Besteht zwischen der Pflegepersonalausstattung auf Intensivstationen und dem Auftreten nosokomialer Infektionen ein direkter Zusammenhang? Diese Frage stand im Mittelpunkt einer neuen Studie, die kürzlich publiziert wurde.
Der Sparzwang vieler Krankenhäuser führt derzeit zu einer zunehmenden Straffung der Pflegepersonalschlüssel – auch im Intensivbereich. Ob dies zu schlechteren Ergebnissen bei den Patienten führt, ist im deutschsprachigen Raum bislang kaum untersucht worden. Somit ist nicht bekannt, welcher Pflegeschlüssel optimal ist und wo eine absolute Untergrenze liegt, deren Unterschreitung zu einer erhöhten Komplikationsrate führt.
Um diese Situation zu ändern und erstmals valide Zahlen für Deutschland zu erheben, wurde im Frühjahr 2008 eine Fragebogenerhebung zur Pflegepersonalsituation auf Intensivstationen durchgeführt. Die Ergebnisse wurden kürzlich vom Deutschen Referenzzentrum für Surveillance publiziert (1). Der Fragebogen wurde an alle 483 Intensivstationen geschickt, die im Jahr 2007 am Krankenhaus-Infektions-Surverillance-System (KISS) teilnahmen, einem Verfahren zur systematischen Erfassung, Analyse und Bewertung von Infektionsdaten. Dazu zählen Harnwegskatheter-assoziierte Harnwegsinfektionen, Venenkatheter-assoziierte Septikämien und Beatmungs-assoziierte Pneumonien. Auf neurochirurgischen Intensivstationen können darüber hinaus Ventrikeldrainage-assoziierte Meningitiden erfasst werden. Die aus der Fragebogenerhebung gewonnenen Daten wurden mit den KISS-Daten zur Rate nosokomialer Infektionen im Jahr 2007 in Beziehung gesetzt.

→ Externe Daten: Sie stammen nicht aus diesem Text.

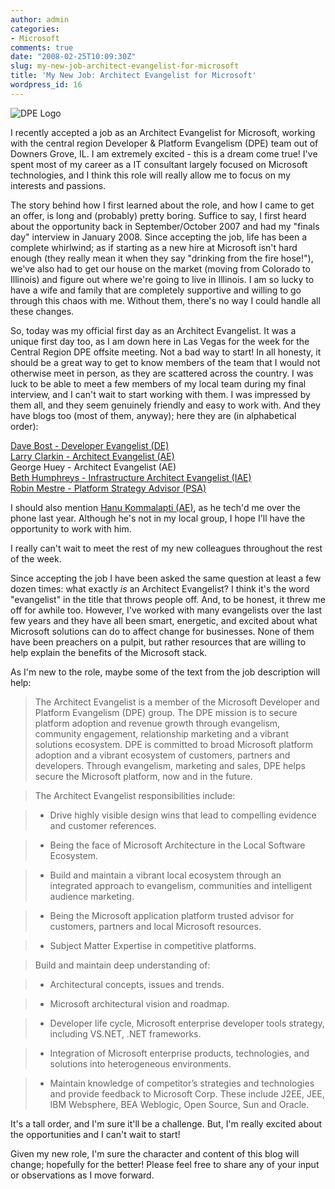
 ```yaml
---
author: admin
categories:
- Microsoft
comments: true
date: "2008-02-25T10:09:30Z"
slug: my-new-job-architect-evangelist-for-microsoft
title: 'My New Job: Architect Evangelist for Microsoft'
wordpress_id: 16
---
```


![DPE Logo](https://wadewegner.blob.core.windows.net/wordpress/content/binary/WindowsLiveWriter/MyNewJobArchitectEvangelistforMicrosoft_12951/DPE_Logo_4.jpg)

I recently accepted a job as an Architect Evangelist for Microsoft, working with the central region Developer & Platform Evangelism (DPE) team out of Downers Grove, IL. I am extremely excited - this is a dream come true! I've spent most of my career as a IT consultant largely focused on Microsoft technologies, and I think this role will really allow me to focus on my interests and passions.

The story behind how I first learned about the role, and how I came to get an offer, is long and (probably) pretty boring. Suffice to say, I first heard about the opportunity back in September/October 2007 and had my "finals day" interview in January 2008. Since accepting the job, life has been a complete whirlwind; as if starting as a new hire at Microsoft isn't hard enough (they really mean it when they say "drinking from the fire hose!"), we've also had to get our house on the market (moving from Colorado to Illinois) and figure out where we're going to live in Illinois. I am so lucky to have a wife and family that are completely supportive and willing to go through this chaos with me. Without them, there's no way I could handle all these changes.

So, today was my official first day as an Architect Evangelist. It was a unique first day too, as I am down here in Las Vegas for the week for the Central Region DPE offsite meeting. Not a bad way to start! In all honesty, it should be a great way to get to know members of the team that I would not otherwise meet in person, as they are scattered across the country. I was luck to be able to meet a few members of my local team during my final interview, and I can't wait to start working with them. I was impressed by them all, and they seem genuinely friendly and easy to work with. And they have blogs too (most of them, anyway); here they are (in alphabetical order):

[Dave Bost - Developer Evangelist (DE)](http://davebost.com/blog/)   
[Larry Clarkin - Architect Evangelist (AE)](http://blogs.msdn.com/robinm/)   
George Huey - Architect Evangelist (AE)   
[Beth Humphreys - Infrastructure Architect Evangelist (IAE)](http://blogs.technet.com/bethpattonmsblog/default.aspx)   
[Robin Mestre - Platform Strategy Advisor (PSA)](http://blogs.msdn.com/robinm/)


I should also mention [Hanu Kommalapti (AE)](http://blogs.msdn.com/hanuk/), as he tech'd me over the phone last year. Although he's not in my local group, I hope I'll have the opportunity to work with him.

I really can't wait to meet the rest of my new colleagues throughout the rest of the week.

Since accepting the job I have been asked the same question at least a few dozen times: what exactly _is_ an Architect Evangelist? I think it's the word "evangelist" in the title that throws people off. And, to be honest, it threw me off for awhile too. However, I've worked with many evangelists over the last few years and they have all been smart, energetic, and excited about what Microsoft solutions can do to affect change for businesses. None of them have been preachers on a pulpit, but rather resources that are willing to help explain the benefits of the Microsoft stack.

As I'm new to the role, maybe some of the text from the job description will help:

> The Architect Evangelist is a member of the Microsoft Developer and Platform Evangelism (DPE) group. The DPE mission is to secure platform adoption and revenue growth through evangelism, community engagement, relationship marketing and a vibrant solutions ecosystem. DPE is committed to broad Microsoft platform adoption and a vibrant ecosystem of customers, partners and developers. Through evangelism, marketing and sales, DPE helps secure the Microsoft platform, now and in the future.   

> The Architect Evangelist responsibilities include: 

>   * Drive highly visible design wins that lead to compelling evidence and customer references.

>   * Being the face of Microsoft Architecture in the Local Software Ecosystem.

>   * Build and maintain a vibrant local ecosystem through an integrated approach to evangelism, communities and intelligent audience marketing.

>   * Being the Microsoft application platform trusted advisor for customers, partners and local Microsoft resources.

>   * Subject Matter Expertise in competitive platforms. 

> Build and maintain deep understanding of: 

>   * Architectural concepts, issues and trends.

>   * Microsoft architectural vision and roadmap.

>   * Developer life cycle, Microsoft enterprise developer tools strategy, including VS.NET, .NET frameworks.

>   * Integration of Microsoft enterprise products, technologies, and solutions into heterogeneous environments.

>   * Maintain knowledge of competitor’s strategies and technologies and provide feedback to Microsoft Corp. These include J2EE, JEE, IBM Websphere, BEA Weblogic, Open Source, Sun and Oracle. 

It's a tall order, and I'm sure it'll be a challenge. But, I'm really excited about the opportunities and I can't wait to start!

Given my new role, I'm sure the character and content of this blog will change; hopefully for the better! Please feel free to share any of your input or observations as I move forward.
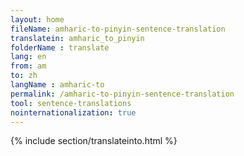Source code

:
 ```yaml
---
layout: home
fileName: amharic-to-pinyin-sentence-translation
translatein: amharic_to_pinyin
folderName : translate
lang: en
from: am
to: zh
langName : amharic-to
permalink: /amharic-to-pinyin-sentence-translation
tool: sentence-translations
nointernationalization: true
---
```

{% include section/translateinto.html %}
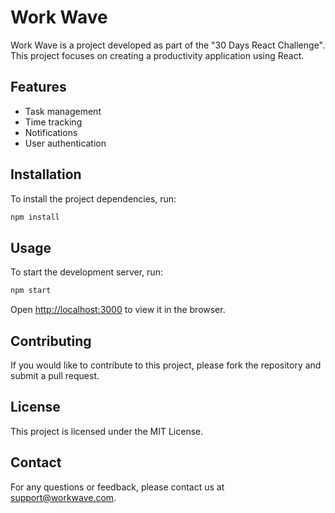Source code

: # Work Wave

Work Wave is a project developed as part of the "30 Days React Challenge". This project focuses on creating a productivity application using React.

## Features

- Task management
- Time tracking
- Notifications
- User authentication

## Installation

To install the project dependencies, run:

```bash
npm install
```

## Usage

To start the development server, run:

```bash
npm start
```

Open [http://localhost:3000](http://localhost:3000) to view it in the browser.

## Contributing

If you would like to contribute to this project, please fork the repository and submit a pull request.

## License

This project is licensed under the MIT License.

## Contact

For any questions or feedback, please contact us at [support@workwave.com](mailto:support@workwave.com).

Kein Zusammenhang zwischen Personal und Infektionsrate
182 Intensivstationen beantworteten den Fragebogen vollständig und lieferten für das Jahr 2007 Infektionsdaten. Es handelte sich in 45,6 Prozent der Fälle um interdisziplinäre, in 21,4 Prozent um medizinische und in 23,6 Prozent um chirurgische Intensivstationen. 9,3 Prozent der Intensivstationen gehörten anderen Fachdisziplinen an. Etwa die Hälfte der Intensivstationen (48,9 %) gehörte zu einem akademischen Lehrkrankenhaus, 19,2 Prozent zu einer Universitätsklinik und 31,9 Prozent zu anderen Krankenhäusern. Die Belegungsrate betrug im Median 83 Prozent, der Pflegeschlüssel (Verhältnis von Pflegepersonen zu Patienten) lag im Median bei 0,66. Dies bedeutet, dass jeder Patient pro Dienstschicht von 0,66 Pflegekräften betreut wurde. Der Pflegeschlüssel für beatmete Patienten betrug 1,82. Bei dieser Zahl muss allerdings berücksichtigt werden, dass sie aus der Anzahl der auf der Station pro Schicht anwesenden Pflegekräfte, geteilt durch die Anzahl beatmeter Patienten, errechnet wurde. Da die vorhandenen Pflegekräfte jedoch in der Realität auch noch die nicht beatmeten Patienten betreuen mussten, kann man aus dem Schlüssel nicht ableiten, wie viele Pflegekräfte ausschließlich einen Beatmungspatienten betreuten. Die errechneten Pflegeschlüssel wurden mit der Rate nosokomialer Infektionen in Beziehung gesetzt. Ebenso wurden die Zusammenhänge zwischen der Liegedauer der Patienten, der Belegungsrate und der nosokomialen Infektionsrate untersucht.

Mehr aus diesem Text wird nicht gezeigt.